→ Material for this task
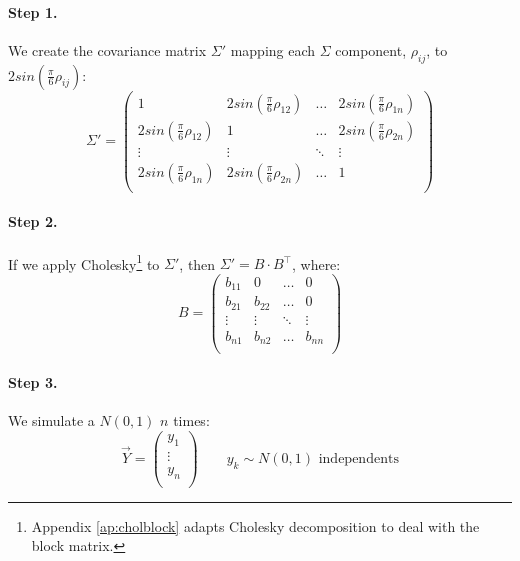 \documentclass[a4paper,12pt,final]{article}
\begin{document}
\paragraph{Step 1.} We create the covariance matrix $\Sigma'$ mapping each 
$\Sigma$ component, $\rho_{ij}$, to $2 sin(\frac{\pi}{6} \rho_{ij})$:
\begin{displaymath}
\Sigma' = \left( 
\begin{array}{cccc}
1                              & 2 sin(\frac{\pi}{6} \rho_{12}) & \ldots & 2 sin(\frac{\pi}{6} \rho_{1n}) \\
2 sin(\frac{\pi}{6} \rho_{12}) & 1                              & \ldots & 2 sin(\frac{\pi}{6} \rho_{2n}) \\
\vdots                         & \vdots                         & \ddots & \vdots                         \\
2 sin(\frac{\pi}{6} \rho_{1n}) & 2 sin(\frac{\pi}{6} \rho_{2n}) & \ldots & 1                              \\
\end{array}
\right)
\end{displaymath}

\paragraph{Step 2.} If we apply Cholesky\footnote{Appendix \ref{ap:cholblock} adapts Cholesky 
decomposition to deal with the block matrix.} to $\Sigma'$, then $\Sigma' = B \cdot B^{\top}$, 
where:
\begin{displaymath}
B = 
\left(
\begin{array}{cccc}
b_{11}   & 0        & \ldots & 0       \\
b_{21}   & b_{22}   & \ldots & 0       \\
\vdots  & \vdots  & \ddots & \vdots    \\
b_{n1}   & b_{n2}   & \ldots & b_{nn}  \\
\end{array}
\right)
\end{displaymath}

\paragraph{Step 3.} We simulate a $N(0,1)$ $n$ times:
\begin{displaymath}
\vec{Y} =
\left(
\begin{array}{c}
y_1    \\
\vdots \\
y_n    \\
\end{array}
\right) 
\qquad y_k \sim N(0,1) \textrm{ independents}
\end{displaymath}
\end{document}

→ Exercise prompt
The answer must consist of every line above that holds the string "vdots", copied exactly.

→ Answer below
\vdots                         & \vdots                         & \ddots & \vdots                         \\
\vdots  & \vdots  & \ddots & \vdots    \\
\vdots \\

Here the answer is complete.